The first review of Tintin has hit, as well. It is generally quite positive; check out pullquotes from that, below.
The score samples are at CinemaMusica (via Film Music Reporter and Geeks of Doom) and will give you a taste of the eighteen tracks that will comprise the official score release. I haven’t listened to all the samples, as I’d prefer to hear most of the score in the context of the film, but what I did hear is very recognizably Williams, and suggests the Tintin score might be some of his standout work for the past few years. As befits a movie like Tintin, it sounds like very big, approachable stuff; there might be a couple memorable/hummable themes in there.
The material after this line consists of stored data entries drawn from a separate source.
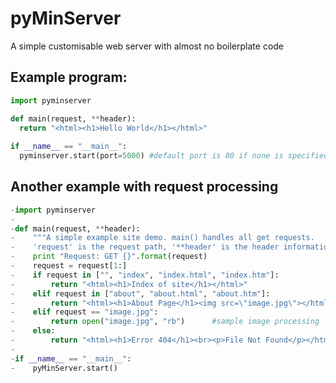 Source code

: # pyMinServer
A simple customisable web server with almost no boilerplate code


## Example program:

```python
import pyminserver

def main(request, **header):
  return "<html><h1>Hello World</h1></html>"
  
if __name__ == "__main__":
  pyminserver.start(port=5000) #default port is 80 if none is specified
```


## Another example with request processing

```python
-import pyminserver	
-	
-def main(request, **header):	
-    """A simple example site demo. main() handles all get requests.	
-    'request' is the request path, '**header' is the header information with the request"""	
-    print "Request: GET {}".format(request)	
-    request = request[1:]	
-    if request in ["", "index", "index.html", "index.htm"]:	
-        return "<html><h1>Index of site</h1></html>"	
-    elif request in ["about", "about.html", "about.htm"]:	
-        return "<html><h1>About Page</h1><img src=\"image.jpg\"></html>"	
-    elif request == "image.jpg":	
-        return open("image.jpg", "rb")      #sample image processing	
-    else:	
-        return "<html><h1>Error 404</h1><br><p>File Not Found</p></html>"	
-	
-if __name__ == "__main__":	
-    pyMinServer.start()
```
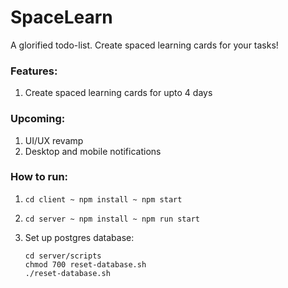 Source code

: # SpaceLearn

A glorified todo-list. Create spaced learning cards for your tasks!

### Features:

1. Create spaced learning cards for upto 4 days

### Upcoming:

1. UI/UX revamp
2. Desktop and mobile notifications

### How to run:

1. `cd client ~ npm install ~ npm start`
2. `cd server ~ npm install ~ npm run start`

3. Set up postgres database:
   ```shell
   cd server/scripts
   chmod 700 reset-database.sh
   ./reset-database.sh
   ```
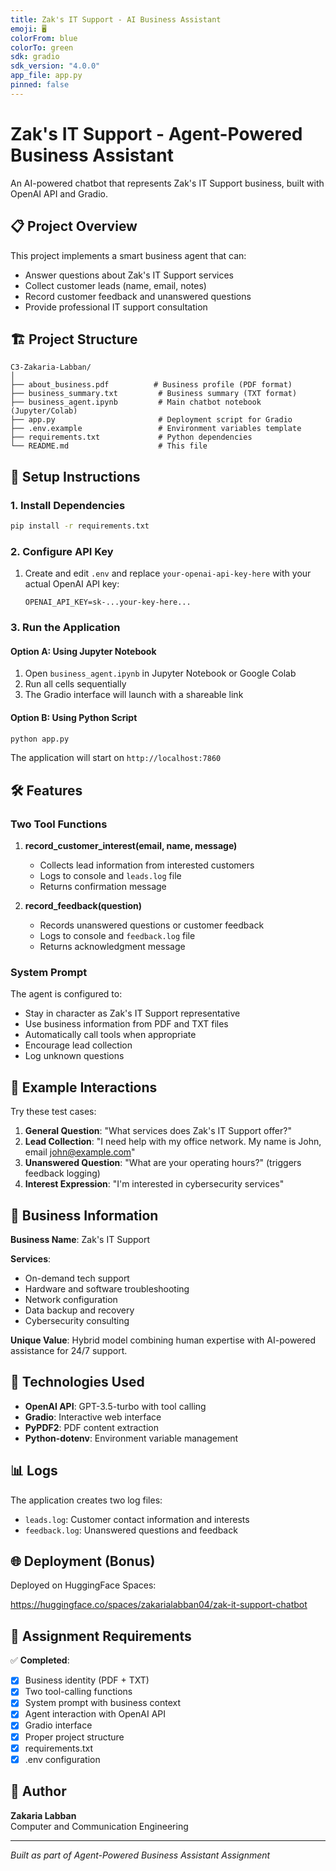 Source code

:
 ```yaml
---
title: Zak's IT Support - AI Business Assistant
emoji: 🖥️
colorFrom: blue
colorTo: green
sdk: gradio
sdk_version: "4.0.0"
app_file: app.py
pinned: false
---
```


# Zak's IT Support - Agent-Powered Business Assistant

An AI-powered chatbot that represents Zak's IT Support business, built with OpenAI API and Gradio.

## 📋 Project Overview

This project implements a smart business agent that can:
- Answer questions about Zak's IT Support services
- Collect customer leads (name, email, notes)
- Record customer feedback and unanswered questions
- Provide professional IT support consultation

## 🏗️ Project Structure

```
C3-Zakaria-Labban/
│
├── about_business.pdf          # Business profile (PDF format)
├── business_summary.txt         # Business summary (TXT format)
├── business_agent.ipynb         # Main chatbot notebook (Jupyter/Colab)
├── app.py                       # Deployment script for Gradio
├── .env.example                 # Environment variables template
├── requirements.txt             # Python dependencies
└── README.md                    # This file
```

## 🚀 Setup Instructions

### 1. Install Dependencies

```bash
pip install -r requirements.txt
```

### 2. Configure API Key

1. Create and edit `.env` and replace `your-openai-api-key-here` with your actual OpenAI API key:
   ```
   OPENAI_API_KEY=sk-...your-key-here...
   ```

### 3. Run the Application

#### Option A: Using Jupyter Notebook

1. Open `business_agent.ipynb` in Jupyter Notebook or Google Colab
2. Run all cells sequentially
3. The Gradio interface will launch with a shareable link

#### Option B: Using Python Script

```bash
python app.py
```

The application will start on `http://localhost:7860`

## 🛠️ Features

### Two Tool Functions

1. **record_customer_interest(email, name, message)**
   - Collects lead information from interested customers
   - Logs to console and `leads.log` file
   - Returns confirmation message

2. **record_feedback(question)**
   - Records unanswered questions or customer feedback
   - Logs to console and `feedback.log` file
   - Returns acknowledgment message

### System Prompt

The agent is configured to:
- Stay in character as Zak's IT Support representative
- Use business information from PDF and TXT files
- Automatically call tools when appropriate
- Encourage lead collection
- Log unknown questions

## 💬 Example Interactions

Try these test cases:

1. **General Question**: "What services does Zak's IT Support offer?"
2. **Lead Collection**: "I need help with my office network. My name is John, email john@example.com"
3. **Unanswered Question**: "What are your operating hours?" (triggers feedback logging)
4. **Interest Expression**: "I'm interested in cybersecurity services"

## 📝 Business Information

**Business Name**: Zak's IT Support

**Services**:
- On-demand tech support
- Hardware and software troubleshooting
- Network configuration
- Data backup and recovery
- Cybersecurity consulting

**Unique Value**: Hybrid model combining human expertise with AI-powered assistance for 24/7 support.

## 🔧 Technologies Used

- **OpenAI API**: GPT-3.5-turbo with tool calling
- **Gradio**: Interactive web interface
- **PyPDF2**: PDF content extraction
- **Python-dotenv**: Environment variable management

## 📊 Logs

The application creates two log files:
- `leads.log`: Customer contact information and interests
- `feedback.log`: Unanswered questions and feedback

## 🌐 Deployment (Bonus)

Deployed on HuggingFace Spaces:

https://huggingface.co/spaces/zakarialabban04/zak-it-support-chatbot

## 📄 Assignment Requirements

✅ **Completed**:
- [x] Business identity (PDF + TXT)
- [x] Two tool-calling functions
- [x] System prompt with business context
- [x] Agent interaction with OpenAI API
- [x] Gradio interface
- [x] Proper project structure
- [x] requirements.txt
- [x] .env configuration

## 👤 Author

**Zakaria Labban**  
Computer and Communication Engineering

---

*Built as part of Agent-Powered Business Assistant Assignment*

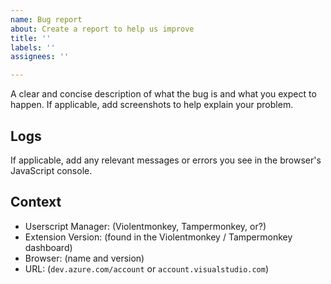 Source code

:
 ```yaml
---
name: Bug report
about: Create a report to help us improve
title: ''
labels: ''
assignees: ''

---
```


A clear and concise description of what the bug is and what you expect to happen. If applicable, add screenshots to help explain your problem.

## Logs
If applicable, add any relevant messages or errors you see in the browser's JavaScript console.

## Context
- Userscript Manager: (Violentmonkey, Tampermonkey, or?)
- Extension Version: (found in the Violentmonkey / Tampermonkey dashboard)
- Browser: (name and version)
- URL: (`dev.azure.com/account` or `account.visualstudio.com`)
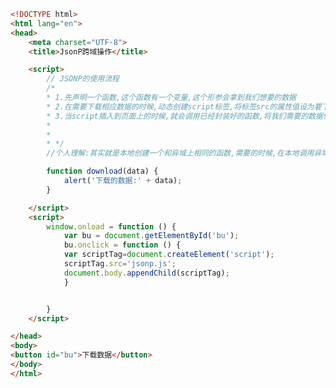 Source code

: 
<BlogInfo title="137.JSONP跨域操作" author="白日梦想猿" pv=0 read_times=0 pre_cost_time=0分43秒 category="js学习" tag_list="['js学习']" create_time="2021.01.31 15:14:21" update_time="2021.01.31 15:31:05" />

```html
<!DOCTYPE html>
<html lang="en">
<head>
    <meta charset="UTF-8">
    <title>JsonP跨域操作</title>

    <script>
        // JSONP的使用流程
        /*
        * 1.先声明一个函数,这个函数有一个变量,这个形参会拿到我们想要的数据
        * 2.在需要下载相应数据的时候,动态创建script标签,将标签src的属性值设为要下载的数据的链接
        * 3.当script插入到页面上的时候,就会调用已经封装好的函数,将我们需要的数据传过来
        *
        *
        * */
        //个人理解:其实就是本地创建一个和异域上相同的函数,需要的时候,在本地调用异域上的那个函数即可

        function download(data) {
            alert('下载的数据:' + data);
        }

    </script>
    <script>
        window.onload = function () {
            var bu = document.getElementById('bu');
            bu.onclick = function () {
            var scriptTag=document.createElement('script');
            scriptTag.src='jsonp.js';
            document.body.appendChild(scriptTag);
            }


        }
    </script>

</head>
<body>
<button id="bu">下载数据</button>
</body>
</html>
```
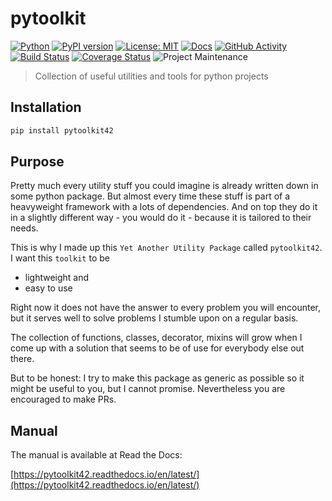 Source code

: # pytoolkit

[![Python](https://img.shields.io/badge/Python-3.6%20%7C%203.7%20%7C%203.8-green.svg)](https://www.python.org/)
[![PyPI version](https://badge.fury.io/py/pytoolkit42.svg)](https://badge.fury.io/py/pytoolkit42)
[![License: MIT](https://img.shields.io/badge/License-MIT-yellow.svg)](https://opensource.org/licenses/MIT)
[![Docs](https://readthedocs.org/projects/pytoolkit42/badge/?version=latest)](https://pytoolkit42.readthedocs.io/en/latest)
[![GitHub Activity](https://img.shields.io/github/commit-activity/y/HazardDede/pytoolkit.svg)](https://github.com/HazardDede/pytoolkit/commits/main)
[![Build Status](https://travis-ci.org/HazardDede/pytoolkit.svg?branch=main)](https://travis-ci.org/HazardDede/pytoolkit)
[![Coverage Status](https://coveralls.io/repos/github/HazardDede/pytoolkit/badge.svg?branch=main)](https://coveralls.io/github/HazardDede/pytoolkit?branch=main)
![Project Maintenance](https://img.shields.io/badge/maintainer-Dennis%20Muth%20%40HazardDede-blue.svg)


> Collection of useful utilities and tools for python projects

## Installation

```bash
pip install pytoolkit42
```

## Purpose

Pretty much every utility stuff you could imagine is already written down in some python package.
But almost every time these stuff is part of a heavyweight framework with a lots of
dependencies. And on top they do it in a slightly different way - you would do it - because it
is tailored to their needs.

This is why I made up this `Yet Another Utility Package` called `pytoolkit42`.
I want this `toolkit` to be

* lightweight and
* easy to use

Right now it does not have the answer to every problem you will encounter, but it serves
well to solve problems I stumble upon on a regular basis.

The collection of functions, classes, decorator, mixins will grow when I come up with a
solution that seems to be of use for everybody else out there.

But to be honest: I try to make this package as generic as possible so it might be useful to you,
but I cannot promise. Nevertheless you are encouraged to make PRs.

## Manual

The manual is available at Read the Docs:

  [https://pytoolkit42.readthedocs.io/en/latest/](https://pytoolkit42.readthedocs.io/en/latest/) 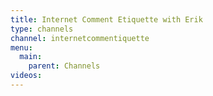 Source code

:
 ```yaml
---
title: Internet Comment Etiquette with Erik
type: channels
channel: internetcommentiquette
menu:
  main:
    parent: Channels
videos:
---
```

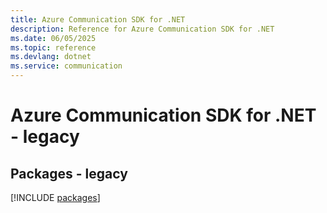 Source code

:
 ```yaml
---
title: Azure Communication SDK for .NET
description: Reference for Azure Communication SDK for .NET
ms.date: 06/05/2025
ms.topic: reference
ms.devlang: dotnet
ms.service: communication
---
```

# Azure Communication SDK for .NET - legacy
## Packages - legacy
[!INCLUDE [packages](communication-index.md)] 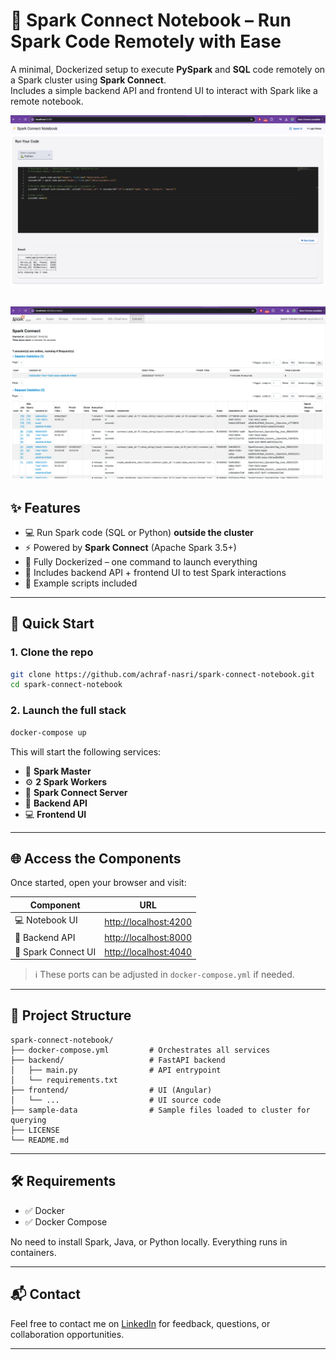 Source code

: # 🔌 Spark Connect Notebook – Run Spark Code Remotely with Ease

A minimal, Dockerized setup to execute **PySpark** and **SQL** code remotely on a Spark cluster using **Spark Connect**.  
Includes a simple backend API and frontend UI to interact with Spark like a remote notebook.

![UI Screenshot](./notebook-ui-screenshot.png)

![SPARK CONNECT UI Screenshot](./spark-connect-ui-screenshot.png)
---

## ✨ Features

- 💻 Run Spark code (SQL or Python) **outside the cluster**
- ⚡ Powered by **Spark Connect** (Apache Spark 3.5+)  
- 🐳 Fully Dockerized – one command to launch everything  
- 🧪 Includes backend API + frontend UI to test Spark interactions  
- 📁 Example scripts included  

---

## 🚀 Quick Start

### 1. Clone the repo

```bash
git clone https://github.com/achraf-nasri/spark-connect-notebook.git
cd spark-connect-notebook
```

### 2. Launch the full stack

```bash
docker-compose up
```

This will start the following services:
- 🧠 **Spark Master**
- ⚙️ **2 Spark Workers**
- 🔗 **Spark Connect Server**
- 🧪 **Backend API**
- 💻 **Frontend UI**

---

## 🌐 Access the Components

Once started, open your browser and visit:

| Component         | URL                        |
|------------------|----------------------------|
| 💻  Notebook UI         | [http://localhost:4200](http://localhost:4200) |
| 🧪 Backend API                       | [http://localhost:8000](http://localhost:8000/docs) |
| 🔗 Spark Connect UI | [http://localhost:4040](http://localhost:4040) |

> ℹ️ These ports can be adjusted in `docker-compose.yml` if needed.

---

## 📂 Project Structure

```
spark-connect-notebook/
├── docker-compose.yml         # Orchestrates all services
├── backend/                   # FastAPI backend
│   ├── main.py                # API entrypoint
│   └── requirements.txt
├── frontend/                  # UI (Angular)
│   └── ...                    # UI source code
├── sample-data                # Sample files loaded to cluster for querying
├── LICENSE
└── README.md
```


---

## 🛠 Requirements

- ✅ Docker
- ✅ Docker Compose

No need to install Spark, Java, or Python locally. Everything runs in containers.

---

## 📬 Contact

Feel free to contact me on [LinkedIn](https://linkedin.com/in/nasriachraf) for feedback, questions, or collaboration opportunities.

---

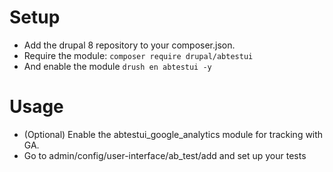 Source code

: # Setup
* Add the drupal 8 repository to your composer.json.
* Require the module: ```composer require drupal/abtestui```
* And enable the module ```drush en abtestui -y```

# Usage
* (Optional) Enable the abtestui_google_analytics module for tracking with GA.
* Go to admin/config/user-interface/ab_test/add and set up your tests

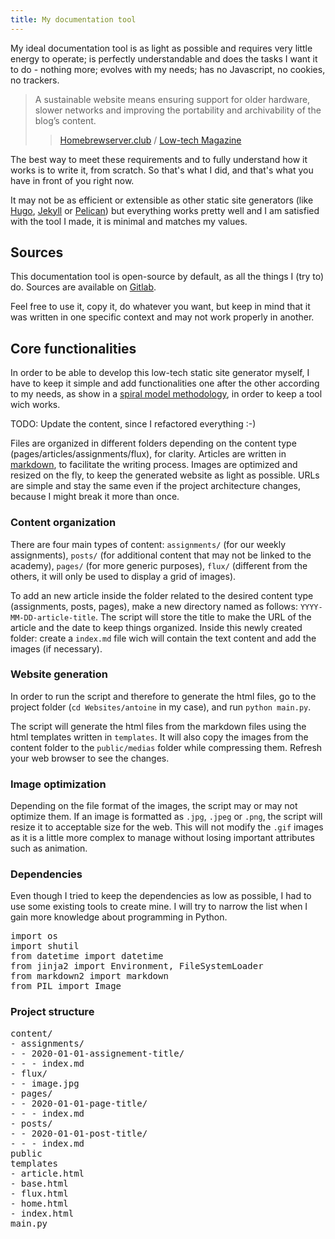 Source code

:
 ```yaml
---
title: My documentation tool
---
```


My ideal documentation tool is as light as possible and requires very little energy to operate; is perfectly understandable and does the tasks I want it to do - nothing more; evolves with my needs; has no Javascript, no cookies, no trackers.

> A sustainable website means ensuring support for older hardware, slower networks and improving the portability and archivability of the blog’s content.
> > [Homebrewserver.club](https://homebrewserver.club/low-tech-website-howto.html) / [Low-tech Magazine](https://solar.lowtechmagazine.com/2018/09/how-to-build-a-lowtech-website.html)

The best way to meet these requirements and to fully understand how it works is to write it, from scratch. So that's what I did, and that's what you have in front of you right now.

It may not be as efficient or extensible as other static site generators (like [Hugo](https://gohugo.io/), [Jekyll](https://jekyllrb.com/) or [Pelican](https://blog.getpelican.com/)) but everything works pretty well and I am satisfied with the tool I made, it is minimal and matches my values.

## Sources

This documentation tool is open-source by default, as all the things I (try to) do. Sources are available on [Gitlab](https://gitlab.com/antoinestudio/dok-antoine-studio).

Feel free to use it, copy it, do whatever you want, but keep in mind that it was written in one specific context and may not work properly in another.


## Core functionalities

In order to be able to develop this low-tech static site generator myself, I have to keep it simple and add functionalities one after the other according to my needs, as show in a [spiral model methodology](https://en.wikipedia.org/wiki/Spiral_model), in order to keep a tool wich works.

TODO: Update the content, since I refactored everything :-)

Files are organized in different folders depending on the content type (pages/articles/assignments/flux), for clarity. Articles are written in [markdown](https://en.wikipedia.org/wiki/Markdown), to facilitate the writing process. Images are optimized and resized on the fly, to keep the generated website as light as possible. URLs are simple and stay the same even if the project architecture changes, because I might break it more than once.

### Content organization

There are four main types of content: `assignments/` (for our weekly assignments), `posts/` (for additional content that may not be linked to the academy), `pages/` (for more generic purposes), `flux/` (different from the others, it will only be used to display a grid of images).

To add an new article inside the folder related to the desired content type (assignments, posts, pages), make a new directory named as follows: `YYYY-MM-DD-article-title`. The script will store the title to make the URL of the article and the date to keep things organized. Inside this newly created folder: create a `index.md` file wich will contain the text content and add the images (if necessary).

### Website generation

In order to run the script and therefore to generate the html files, go to the project folder (`cd Websites/antoine` in my case), and run `python main.py`.

The script will generate the html files from the markdown files using the html templates written in `templates`. It will also copy the images from the content folder to the `public/medias` folder while compressing them. Refresh your web browser to see the changes.


### Image optimization

Depending on the file format of the images, the script may or may not optimize them. If an image is formatted as `.jpg`, `.jpeg` or `.png`, the script will resize it to acceptable size for the web. This will not modify the `.gif` images as it is a little more complex to manage without losing important attributes such as animation.

### Dependencies

Even though I tried to keep the dependencies as low as possible, I had to use some existing tools to create mine. I will try to narrow the list when I gain more knowledge about programming in Python.

<pre>
import os
import shutil
from datetime import datetime
from jinja2 import Environment, FileSystemLoader
from markdown2 import markdown
from PIL import Image
</pre>

### Project structure

<pre>
content/
- assignments/
- - 2020-01-01-assignement-title/
- - - index.md
- flux/
- - image.jpg
- pages/
- - 2020-01-01-page-title/
- - - index.md
- posts/
- - 2020-01-01-post-title/
- - - index.md
public
templates
- article.html
- base.html
- flux.html
- home.html
- index.html
main.py
</pre>
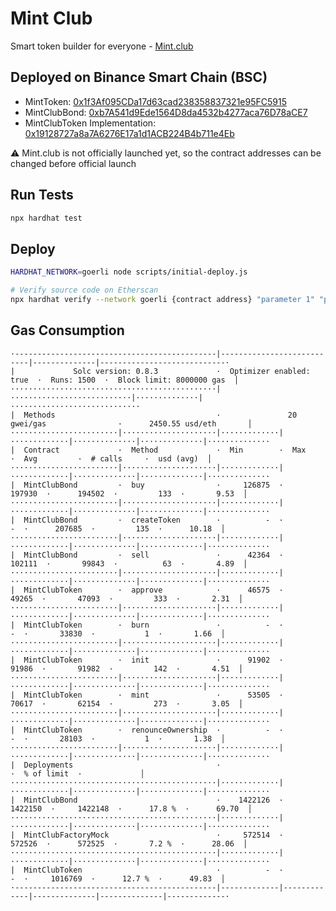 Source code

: # Mint Club
Smart token builder for everyone - [Mint.club](https://mint.club)

## Deployed on Binance Smart Chain (BSC)
- MintToken: [0x1f3Af095CDa17d63cad238358837321e95FC5915](https://bscscan.com/token/0x1f3Af095CDa17d63cad238358837321e95FC5915)
- MintClubBond: [0xb7A541d9Ede1564D8da4532b4277aca76D78aCE7](https://bscscan.com/address/0xb7A541d9Ede1564D8da4532b4277aca76D78aCE7)
- MintClubToken Implementation: [0x19128727a8a7A6276E17a1d1ACB224B4b711e4Eb](https://bscscan.com/address/0x19128727a8a7A6276E17a1d1ACB224B4b711e4Eb#code)

⚠️ Mint.club is not officially launched yet, so the contract addresses can be changed before official launch


## Run Tests
```bash
npx hardhat test
```

## Deploy
```bash
HARDHAT_NETWORK=goerli node scripts/initial-deploy.js

# Verify source code on Etherscan
npx hardhat verify --network goerli {contract address} "parameter 1" "parameter 2"
```

## Gas Consumption
```
·---------------------------------------------|---------------------------|--------------|----------------------------·
|             Solc version: 0.8.3             ·  Optimizer enabled: true  ·  Runs: 1500  ·  Block limit: 8000000 gas  │
··············································|···························|··············|·····························
|  Methods                                    ·               20 gwei/gas                ·      2450.55 usd/eth       │
························|·····················|·············|·············|··············|··············|··············
|  Contract             ·  Method             ·  Min        ·  Max        ·  Avg         ·  # calls     ·  usd (avg)  │
························|·····················|·············|·············|··············|··············|··············
|  MintClubBond         ·  buy                ·     126875  ·     197930  ·      194502  ·         133  ·       9.53  │
························|·····················|·············|·············|··············|··············|··············
|  MintClubBond         ·  createToken        ·          -  ·          -  ·      207685  ·         135  ·      10.18  │
························|·····················|·············|·············|··············|··············|··············
|  MintClubBond         ·  sell               ·      42364  ·     102111  ·       99843  ·          63  ·       4.89  │
························|·····················|·············|·············|··············|··············|··············
|  MintClubToken        ·  approve            ·      46575  ·      49265  ·       47093  ·         333  ·       2.31  │
························|·····················|·············|·············|··············|··············|··············
|  MintClubToken        ·  burn               ·          -  ·          -  ·       33830  ·           1  ·       1.66  │
························|·····················|·············|·············|··············|··············|··············
|  MintClubToken        ·  init               ·      91902  ·      91986  ·       91982  ·         142  ·       4.51  │
························|·····················|·············|·············|··············|··············|··············
|  MintClubToken        ·  mint               ·      53505  ·      70617  ·       62154  ·         273  ·       3.05  │
························|·····················|·············|·············|··············|··············|··············
|  MintClubToken        ·  renounceOwnership  ·          -  ·          -  ·       28103  ·           1  ·       1.38  │
························|·····················|·············|·············|··············|··············|··············
|  Deployments                                ·                                          ·  % of limit  ·             │
··············································|·············|·············|··············|··············|··············
|  MintClubBond                               ·    1422126  ·    1422150  ·     1422148  ·      17.8 %  ·      69.70  │
··············································|·············|·············|··············|··············|··············
|  MintClubFactoryMock                        ·     572514  ·     572526  ·      572525  ·       7.2 %  ·      28.06  │
··············································|·············|·············|··············|··············|··············
|  MintClubToken                              ·          -  ·          -  ·     1016769  ·      12.7 %  ·      49.83  │
·---------------------------------------------|-------------|-------------|--------------|--------------|-------------·
```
And then there is the review, at Empire. The mag rates Tintin four stars out of five. Selections from the review follow, but beware that there could be spoilers. If you need one pullquote, it might be the mention of “a joyful play of opposites: the romance of old-school cinema, conjured by the slick synthesis of CG wizardry.”
Empire praises the stylish opening credits (“Nouvelle Vague flourish… featuring Tintin in silhouette dashing past giant typewriters and former foes”) and Andy Serkis‘ performance as Captain Haddock (“Serkis gives the movie its rich, flawed, bountiful heart”) while noting that the script by Edgar Wright, Joe Cornish, and Stephen Moffat “struggles to be out-and-out funny” when not engaging with Haddock.
And if Empire is correct, Tintin is a tremendous framework in which Spielberg can simply play:
In an exalted midsection, in which Haddock, stricken by sobriety, relays his family history, we flow with unceasing movement between his telling and a titanic sea battle of old. Here, finally, is what the medium offers a filmmaker. Spielberg reaches a delirium of creativity through match cuts and dissolves: reflections in blades, bubbles, the bottom of a whiskey bottle transformed into a telescope, and a desert morphing into a squalling ocean.